## BRIEF
The full text of the records below, minus any pictures, should be given back word for word.

(DATA PROVIDED begins)

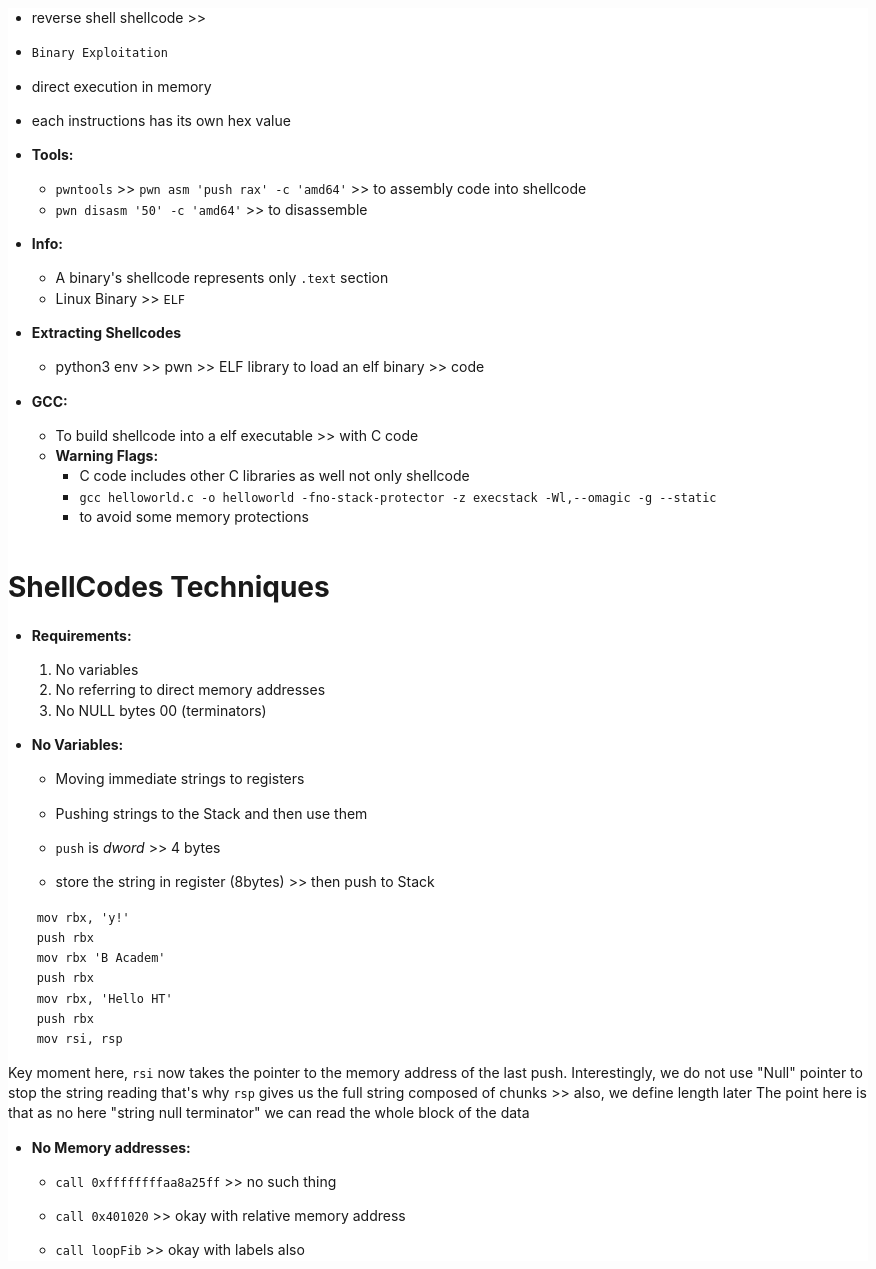 - reverse shell shellcode >>
- `Binary Exploitation`

- direct execution in memory
- each instructions has its own hex value

- **Tools:**
    - `pwntools` >> `pwn asm 'push rax' -c 'amd64'` >> to assembly code into shellcode
    - `pwn disasm '50' -c 'amd64'` >> to disassemble

- **Info:**
    - A binary's shellcode represents only `.text` section
    - Linux Binary >> `ELF`
- **Extracting Shellcodes**
    - python3 env >> pwn >> ELF library to load an elf binary >> code

- **GCC:**
    - To build shellcode into a elf executable >> with C code
    - **Warning Flags:**
        - C code includes other C libraries as well not only shellcode
        - `gcc helloworld.c -o helloworld -fno-stack-protector -z execstack -Wl,--omagic -g --static`
        - to avoid some memory protections

# ShellCodes Techniques
- **Requirements:**
    1. No variables
    2. No referring to direct memory addresses
    3. No NULL bytes 00 (terminators)

- **No Variables:**
    - Moving immediate strings to registers
    - Pushing strings to the Stack and then use them

    - `push` is *dword* >> 4 bytes
    - store the string in register (8bytes) >> then push to Stack
```
    mov rbx, 'y!'
    push rbx
    mov rbx 'B Academ'
    push rbx
    mov rbx, 'Hello HT'
    push rbx
    mov rsi, rsp       
```
Key moment here, `rsi` now takes the pointer to the memory address of the
    last push. Interestingly, we do not use "Null" pointer to stop the string reading that's why
    `rsp` gives us the full string composed of chunks >> also, we define length later
    The point here is that as no here "string null terminator" we can read the whole block of the
    data

- **No Memory addresses:**
    - `call 0xffffffffaa8a25ff` >> no such thing

    - `call 0x401020` >> okay with relative memory address
    - `call loopFib` >> okay with labels also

(DATA PROVIDED ends)

## RESPONSE
 - reverse shell shellcode >>
- `Binary Exploitation`

- direct execution in memory
- each instructions has its own hex value

- **Tools:**
    - `pwntools` >> `pwn asm 'push rax' -c 'amd64'` >> to assembly code into shellcode
    - `pwn disasm '50' -c 'amd64'` >> to disassemble

- **Info:**
    - A binary's shellcode represents only `.text` section
    - Linux Binary >> `ELF`
- **Extracting Shellcodes**
    - python3 env >> pwn >> ELF library to load an elf binary >> code

- **GCC:**
    - To build shellcode into a elf executable >> with C code
    - **Warning Flags:**
        - C code includes other C libraries as well not only shellcode
        - `gcc helloworld.c -o helloworld -fno-stack-protector -z execstack -Wl,--omagic -g --static`
        - to avoid some memory protections

# ShellCodes Techniques
- **Requirements:**
    1. No variables
    2. No referring to direct memory addresses
    3. No NULL bytes 00 (terminators)

- **No Variables:**
    - Moving immediate strings to registers
    - Pushing strings to the Stack and then use them

    - `push` is *dword* >> 4 bytes
    - store the string in register (8bytes) >> then push to Stack
```
    mov rbx, 'y!'
    push rbx
    mov rbx 'B Academ'
    push rbx
    mov rbx, 'Hello HT'
    push rbx
    mov rsi, rsp       
```
Key moment here, `rsi` now takes the pointer to the memory address of the
    last push. Interestingly, we do not use "Null" pointer to stop the string reading that's why
    `rsp` gives us the full string composed of chunks >> also, we define length later
    The point here is that as no here "string null terminator" we can read the whole block of the
    data

- **No Memory addresses:**
    - `call 0xffffffffaa8a25ff` >> no such thing

    - `call 0x401020` >> okay with relative memory address
    - `call loopFib` >> okay with labels also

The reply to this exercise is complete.